Последние три дня с летчиками
   31 мая. Вечер. Шум
   Погода великолепная, жаркая, летняя. Луга и леса вокруг зелены яркой свежей зеленью.
   За те несколько дней, что я здесь, летчики-истребители 159-го полка сбили около десятка фашистских самолетов, а сами не потеряли ни одного. Я был свидетелем нескольких воздушных боев, происходивших над моей головой, и восхищался мастерством наших соколов…
   И опять вечер в избе у летчиков. Танцевали с девушками, пели. Борисовец заводил патефон, потом я читал стихи Маяковского.
   А сейчас Борисовец о чем-то задумался, сидит у окна, подчеркнуто опрятный, с накрахмаленным воротничком под воротом своей синей гимнастерки, с тремя кубарями на защитных петлицах. Он сегодня отправляется в госпиталь – нога не дает ему покоя. Остальные все ушли на аэродром: Померанцев, слетав ночью дважды в Ленинград и обратно, поспав с шести утра до трех дня, опять летит в Малую Вишеру. Туда же летит и Мурзинский, оба – без штурманов, потому что везут радиоаппаратуру. Миронов, летавший ночью с Померанцевым и не спавший весь день, ушел провожать в воздух товарищей.
   Скучно без газет, их сегодня почему-то нет. По радио – сообщение Информбюро о девяноста тысячах немцев и пятистах немецких танках, уничтоженных на Харьковском направлении, и о пяти тысячах убитых, семидесяти тысячах пропавших без вести бойцах Красной Армии и о четырехстах потерянных нами танках. Какие масштабы событий, происходящих там! Но в чем их суть, пока разобраться трудно!..
   1 июня. 5 часов дня. Шум
   Вчера в десять вечера, после дождя, я пошел на аэродром по мокрой траве. Прошел его весь. Когда подходил к нему, поднялись три У-2: один ленинградский – к себе в Ленинград, а два наших – в Малую Вишеру.
   Я пересек с угла на угол весь аэродром, долго искал замаскированное место стоянки самолетов связи, – была уже белая ночь, над аэродромом поднялась дымка. Из туч вынырнул один У-2, сел, долго рулил к своему укрытию. Это в Оломну летали Шувалов с Мацулевичем, их дожидался Миронов. Все вместе мы зашли в бао, потом побрели домой, отмахиваясь ветками от нещадно кусавших комаров и обсуждая полет Шувалова, происходивший в трудных метеорологических условиях.

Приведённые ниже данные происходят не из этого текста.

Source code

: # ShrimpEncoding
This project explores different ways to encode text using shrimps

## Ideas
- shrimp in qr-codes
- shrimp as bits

   Старшему лейтенанту Алексею Тихоновичу Шувалову действительно даже в мелочах «не везет». А уж в крупном…
   Было у него шесть братьев и две сестры. Их судьбы: один брат маленьким погиб, упав из окна. В детском возрасте умерли другой его брат и сестра. Третий брат, пятнадцатилетний Женя, умер от голода в Ленинграде, едва окончив школу. Четвертый – в марте из Омской военной школы отправился на фронт и пропал без вести. Еще один брат был командиром роты в 7-й бригаде морской пехоты, прислал письмо, что трижды ходил в атаку, штурмуя Пушкин, и невредим. А затем вестей не стало. На письменный запрос командование ответило: либо погиб, либо тяжело ранен, вестей нет. Последний брат, командир-зенитчик, воевал, тяжело ранен, лежал много месяцев, сейчас инвалид второй группы, где-то на Кавказе. Отец и мать умерли давно. Жена и ребенок бежали из Луги, бросили все, уехали куда-то под Чухлому, – вероятно, попали под бомбежку, потому что вестей с осени нет.

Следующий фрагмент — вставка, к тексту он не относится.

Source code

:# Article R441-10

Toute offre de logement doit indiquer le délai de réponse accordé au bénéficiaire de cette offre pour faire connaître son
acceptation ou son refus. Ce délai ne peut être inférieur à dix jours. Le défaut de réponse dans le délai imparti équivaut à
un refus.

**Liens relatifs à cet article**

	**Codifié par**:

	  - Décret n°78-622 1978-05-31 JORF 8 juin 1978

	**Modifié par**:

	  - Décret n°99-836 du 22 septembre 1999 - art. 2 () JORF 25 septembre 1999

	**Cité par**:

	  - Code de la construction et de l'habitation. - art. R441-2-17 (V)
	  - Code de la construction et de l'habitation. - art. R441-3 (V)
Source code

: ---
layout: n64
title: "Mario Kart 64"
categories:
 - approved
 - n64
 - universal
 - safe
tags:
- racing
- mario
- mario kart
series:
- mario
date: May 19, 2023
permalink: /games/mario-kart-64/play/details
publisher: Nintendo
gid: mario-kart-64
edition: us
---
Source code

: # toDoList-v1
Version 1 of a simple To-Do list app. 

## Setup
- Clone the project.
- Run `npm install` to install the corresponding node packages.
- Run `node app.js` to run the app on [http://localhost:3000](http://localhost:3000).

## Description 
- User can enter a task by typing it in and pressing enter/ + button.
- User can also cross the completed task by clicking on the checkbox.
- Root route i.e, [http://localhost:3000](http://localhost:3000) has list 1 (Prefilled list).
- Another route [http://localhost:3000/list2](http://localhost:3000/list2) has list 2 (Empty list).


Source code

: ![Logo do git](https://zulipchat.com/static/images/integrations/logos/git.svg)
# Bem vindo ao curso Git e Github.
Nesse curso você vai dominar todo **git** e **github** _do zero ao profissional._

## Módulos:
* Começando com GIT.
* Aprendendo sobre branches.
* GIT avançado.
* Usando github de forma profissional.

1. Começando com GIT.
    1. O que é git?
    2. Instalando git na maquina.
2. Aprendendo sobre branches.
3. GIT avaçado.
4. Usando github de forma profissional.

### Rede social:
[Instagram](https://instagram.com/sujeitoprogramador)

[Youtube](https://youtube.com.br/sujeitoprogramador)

   И осталась у Алексея Шувалова только сестра, работает в Ленинграде фрезеровщицей на заводе, – счастье будет, если не умрет с голоду.
   Сам Шувалов в крайней степени истощения лежал в Ленинграде в больнице тридцать восемь дней, оправился, попросился летать, устроили на У-2, потому что на другие самолеты не годился – и сердце уже не то, и воспаление среднего уха было.
   И если в финскую войну, работая при штабе в авиации связи, сделал благополучно больше пятисот вылетов, то теперь при первом же вылете при взлете разбил самолет (заглох мотор), пролежал в госпитале двое суток.
   В авиации он давно, в летных частях – семь лет, и никогда прежде аварий не было.
   И настроение у него, естественно, невеселое… Но в его серых глазах – спокойствие. Неторопливый, немногословный, крепко физически сложенный, держится он прекрасно. И только хочет летать, летать!..
   … Наши истребители вчера улетели с аэродрома и не вернулись, оставшись на несколько дней для выполнения задания на каком-то другом аэродроме. Думаю, они улетели в район 2-й Ударной армии: там, слышал я, что-то очень тяжелое произошло. Их нет, и поэтому на нашем аэродроме, здесь, – тишина.
   1 июня. Вечер. В штабе 159-го иап
   Зайдя в штаб истребительного полка, я застал здесь его начальника – капитана Мичованова, простецкого человека с грубокожим лицом и нежной, мягкой душой. Он сидел в кабинете один и писал письмо. Это был его ответ матери недавно погибшего летчика Прудникова. Вот они – письмо матери летчика и ответ Милованова:
   «Письмо капитану Милованову, н-ку штаба 159-го иап
   Тов. капитан!
   Просим Вас, напишите хоть еще одно письмо, пусть Вас это не затруднит. Как мой дорогой сын был сбит с самолетом или сгорел? В каком виде его похоронили? Просим очень и очень, опишите все о нем, как его схоронили и в каком виде.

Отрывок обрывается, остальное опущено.